I'm having a slight issue with the output my script is producing and hopefully, someone has an idea as to how to tackle this issue.

The actual script is more complex than the sample I'm about to provide, but the logic behind it remains the same.

I have a business logic script that starts off with Table A. This table is the basis and contains one field (invoice amount) that needs to be overridden with the correct values- hence the creation of this BL.

To quickly visualize it for everyone, the entries for table A end up looking like this:

Requisition Doc | Requisition level Category | Invoice Amt | RefID | RefLev | OrderID | OrderLev

4589762                     1                          E                500.05           75635        01        2075624    1000


Invoice Amt will be renamed to [Invoice Amt_Past] to easily differentiate it from the new Invoice Amt that will be generated as the script progresses.
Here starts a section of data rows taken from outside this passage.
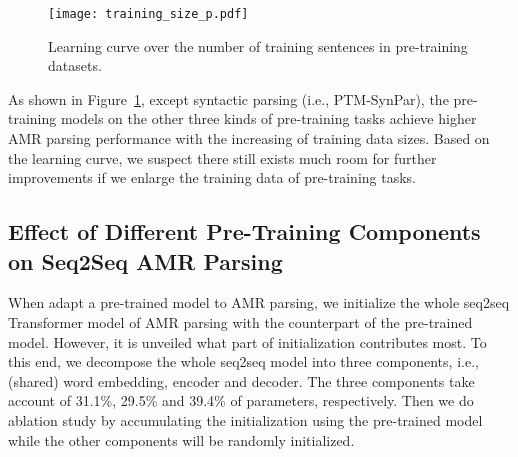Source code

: \documentclass[11pt,a4paper]{article}
\newcommand{\ignore}[1]{}
\begin{document}
\begin{figure}[]
\begin{center}
\texttt{[image: training\_size\_p.pdf]}
\end{center}
\caption{Learning curve over the number of training sentences in pre-training datasets.} 
\label{fig:curve}
\end{figure}

As shown in Figure~\ref{fig:curve}, except syntactic parsing (i.e., PTM-SynPar), the pre-training models on the other three kinds of pre-training tasks achieve higher AMR parsing performance with the increasing of training data sizes. Based on the learning curve, we suspect there still exists much room for further improvements if we enlarge the training data of pre-training tasks.



\ignore{
\subsection{Effect of Sentence Lengths}

\begin{figure}[]
\begin{center}
\texttt{[image: sentence\_length.pdf]}
\end{center}
\caption{AMR Parsing performance with respect to the lengths of the sentences.} 
\label{fig:sent_len}
\end{figure}

In order to explore the effect of sentence lengths on AMR parsing performance, we divide the test set into 6 groups according to the sentence lengths and evaluate
their performance on five different pre-trained seq2seq models respectively. As shown in Figure~\ref{fig:sent_len}, our pre-trained models significantly outperform the baseline over all sentence lengths. We also notice that the performance of models gradually decreases when the sentence length becomes longer. We think that AMR graphs of long sentences are more likely to have entities and reentrancies, which makes the parsing more challenging.
}

\subsection{Effect of Different Pre-Training Components on Seq2Seq AMR Parsing}
When adapt a pre-trained model to AMR parsing, we initialize the whole seq2seq Transformer model of AMR parsing with the counterpart of the pre-trained model. However, it is unveiled what part of initialization contributes most. To this end, we decompose the whole seq2seq model into three components, i.e., (shared) word embedding, encoder and decoder. The three components take account of 31.1\%, 29.5\% and 39.4\%  of parameters, respectively. Then we do ablation study by accumulating the initialization using the pre-trained model while the other components will be randomly initialized. 
\end{document}
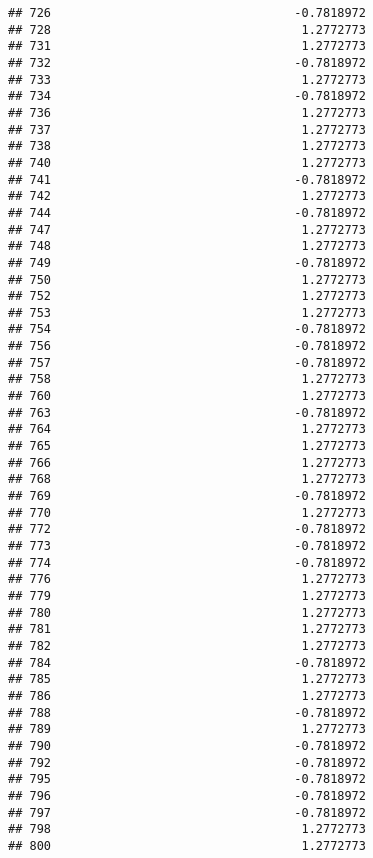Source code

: \documentclass[
]{article}
\begin{document}
\begin{verbatim}
## 726                                  -0.7818972
## 728                                   1.2772773
## 731                                   1.2772773
## 732                                  -0.7818972
## 733                                   1.2772773
## 734                                  -0.7818972
## 736                                   1.2772773
## 737                                   1.2772773
## 738                                   1.2772773
## 740                                   1.2772773
## 741                                  -0.7818972
## 742                                   1.2772773
## 744                                  -0.7818972
## 747                                   1.2772773
## 748                                   1.2772773
## 749                                  -0.7818972
## 750                                   1.2772773
## 752                                   1.2772773
## 753                                   1.2772773
## 754                                  -0.7818972
## 756                                  -0.7818972
## 757                                  -0.7818972
## 758                                   1.2772773
## 760                                   1.2772773
## 763                                  -0.7818972
## 764                                   1.2772773
## 765                                   1.2772773
## 766                                   1.2772773
## 768                                   1.2772773
## 769                                  -0.7818972
## 770                                   1.2772773
## 772                                  -0.7818972
## 773                                  -0.7818972
## 774                                  -0.7818972
## 776                                   1.2772773
## 779                                   1.2772773
## 780                                   1.2772773
## 781                                   1.2772773
## 782                                   1.2772773
## 784                                  -0.7818972
## 785                                   1.2772773
## 786                                   1.2772773
## 788                                  -0.7818972
## 789                                   1.2772773
## 790                                  -0.7818972
## 792                                  -0.7818972
## 795                                  -0.7818972
## 796                                  -0.7818972
## 797                                  -0.7818972
## 798                                   1.2772773
## 800                                   1.2772773

\end{verbatim}
\end{document}

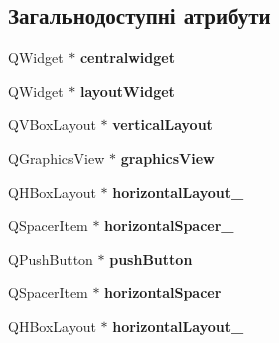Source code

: \subsection*{Загальнодоступні атрибути}
\begin{DoxyCompactItemize}
\item 
\hypertarget{classUi__ExUserScreen_a2a99013ef3fceba6fc51ae3cc2d7b2e1}{Q\-Widget $\ast$ {\bfseries centralwidget}}\label{classUi__ExUserScreen_a2a99013ef3fceba6fc51ae3cc2d7b2e1}

\item 
\hypertarget{classUi__ExUserScreen_a898af8b981323f54c0ecd7e5bedb2f4b}{Q\-Widget $\ast$ {\bfseries layout\-Widget}}\label{classUi__ExUserScreen_a898af8b981323f54c0ecd7e5bedb2f4b}

\item 
\hypertarget{classUi__ExUserScreen_a7acd541ca534e13a6926a4f29e643d76}{Q\-V\-Box\-Layout $\ast$ {\bfseries vertical\-Layout}}\label{classUi__ExUserScreen_a7acd541ca534e13a6926a4f29e643d76}

\item 
\hypertarget{classUi__ExUserScreen_aa37b97327956d99f6a3bddb595c9af45}{Q\-Graphics\-View $\ast$ {\bfseries graphics\-View}}\label{classUi__ExUserScreen_aa37b97327956d99f6a3bddb595c9af45}

\item 
\hypertarget{classUi__ExUserScreen_ab3f8745ecef533e45add685a3a0e43d5}{Q\-H\-Box\-Layout $\ast$ {\bfseries horizontal\-Layout\-\_}}\label{classUi__ExUserScreen_ab3f8745ecef533e45add685a3a0e43d5}

\item 
\hypertarget{classUi__ExUserScreen_ae94f4b8796e08e30ccd807e67009f63d}{Q\-Spacer\-Item $\ast$ {\bfseries horizontal\-Spacer\-\_}}\label{classUi__ExUserScreen_ae94f4b8796e08e30ccd807e67009f63d}

\item 
\hypertarget{classUi__ExUserScreen_afba2a4123fe138f23304a56a1b0befff}{Q\-Push\-Button $\ast$ {\bfseries push\-Button}}\label{classUi__ExUserScreen_afba2a4123fe138f23304a56a1b0befff}

\item 
\hypertarget{classUi__ExUserScreen_afa1e70d1828cd20eac01382328721f6f}{Q\-Spacer\-Item $\ast$ {\bfseries horizontal\-Spacer}}\label{classUi__ExUserScreen_afa1e70d1828cd20eac01382328721f6f}

\item 
\hypertarget{classUi__ExUserScreen_a903a62e821583de883b0b1192b7be15f}{Q\-H\-Box\-Layout $\ast$ {\bfseries horizontal\-Layout\-\_}}\label{classUi__ExUserScreen_a903a62e821583de883b0b1192b7be15f}


\end{DoxyCompactItemize}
The initial primary keys - to allow the succeeding tables to link back to Table A - are also generated here. 
[Requision Doc] & '/' & [Requisition Item] as %RecDoc%RecItem

[RefID] & '/' & [RefLev] as %RefID%RefItem

[OrderID] & '/' & [OrderLev] as %OrderID%OrderLev

 

The new invoice amount will come from two different tables (Table B & Table C), depending on the category it has been assigned in Table A. The new invoice amount for Category 'E' documents will be pulled from Table B, and the new invoice amount for documents with Category 'S' will be taken from Table C.
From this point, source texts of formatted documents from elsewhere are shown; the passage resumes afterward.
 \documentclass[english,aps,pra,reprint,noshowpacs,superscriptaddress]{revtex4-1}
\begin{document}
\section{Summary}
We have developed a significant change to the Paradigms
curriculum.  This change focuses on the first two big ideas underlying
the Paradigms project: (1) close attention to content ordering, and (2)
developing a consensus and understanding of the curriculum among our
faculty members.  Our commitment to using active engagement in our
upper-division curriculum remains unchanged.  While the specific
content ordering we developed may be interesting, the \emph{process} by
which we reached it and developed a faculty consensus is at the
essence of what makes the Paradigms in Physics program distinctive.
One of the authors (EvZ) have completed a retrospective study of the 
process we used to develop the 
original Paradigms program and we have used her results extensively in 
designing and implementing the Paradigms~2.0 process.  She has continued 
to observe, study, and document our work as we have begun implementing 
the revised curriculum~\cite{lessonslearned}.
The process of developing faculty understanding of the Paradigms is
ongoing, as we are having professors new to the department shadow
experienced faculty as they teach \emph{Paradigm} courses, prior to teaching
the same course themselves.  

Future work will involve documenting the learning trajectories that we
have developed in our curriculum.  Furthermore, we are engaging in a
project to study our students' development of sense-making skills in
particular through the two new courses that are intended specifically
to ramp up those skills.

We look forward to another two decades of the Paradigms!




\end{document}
This wouldn't be an issue, but the category field is currently not being generated in our base table, which makes it unavailable to use. So we had to work around this by saying "if there's an amount in Table B for this document, take this, otherwise, take the amount in Table C".
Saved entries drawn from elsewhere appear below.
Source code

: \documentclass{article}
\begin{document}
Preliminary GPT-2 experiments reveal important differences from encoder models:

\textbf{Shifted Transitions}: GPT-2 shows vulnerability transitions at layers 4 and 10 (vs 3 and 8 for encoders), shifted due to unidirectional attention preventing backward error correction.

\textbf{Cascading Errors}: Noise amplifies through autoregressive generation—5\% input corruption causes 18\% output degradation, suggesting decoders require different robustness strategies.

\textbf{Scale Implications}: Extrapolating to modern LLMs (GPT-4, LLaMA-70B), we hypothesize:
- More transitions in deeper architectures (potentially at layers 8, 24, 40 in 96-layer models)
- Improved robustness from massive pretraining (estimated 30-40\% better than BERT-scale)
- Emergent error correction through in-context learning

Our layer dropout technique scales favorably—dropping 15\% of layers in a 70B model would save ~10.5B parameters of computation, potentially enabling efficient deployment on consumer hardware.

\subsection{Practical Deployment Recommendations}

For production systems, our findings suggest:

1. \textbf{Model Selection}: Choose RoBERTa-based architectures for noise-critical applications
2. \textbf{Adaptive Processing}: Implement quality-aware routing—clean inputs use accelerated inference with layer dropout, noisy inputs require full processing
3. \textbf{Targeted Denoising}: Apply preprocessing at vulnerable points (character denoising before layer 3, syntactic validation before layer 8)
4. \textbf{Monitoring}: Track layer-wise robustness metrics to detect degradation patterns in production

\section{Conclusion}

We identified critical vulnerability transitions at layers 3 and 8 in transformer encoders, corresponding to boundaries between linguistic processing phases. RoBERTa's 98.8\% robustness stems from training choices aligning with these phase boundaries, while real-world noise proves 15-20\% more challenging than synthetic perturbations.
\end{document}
Which worked fine up until a few days ago, which we'll get to in a little bit.

For table B, the entries will look like this:

RefID  |  RefLev  |  Amount_Ref

75635          01            453.12

 

We create the key %RefID%RefItem, grab the new amount (Amount_Ref), and left join it to Table A.


Getting to Table C requires an additional table in between (Table C5), because we will need to link Table C to Table C5 in order to get it connected back to Table A.
So we start off with Table C5:

OrderID  |  OrderLev  |  EventID  |  EventLev

2075624          1000         888456        00100

2075624          1000         888456        00200

 

The following keys are then created: %OrderID%OrderLev and %EventID%EventLev

Table C:

EventID  |  EventLev  |  Amount_Event

888456           00100                0
888456           00200            453.12

 

Key %EventID%EventLev is created and left joined to Table C5.

A third table is then generated, resident loading [%OrderID%OrderLev] and Amount_Event from C5, which we then left join back to Table A.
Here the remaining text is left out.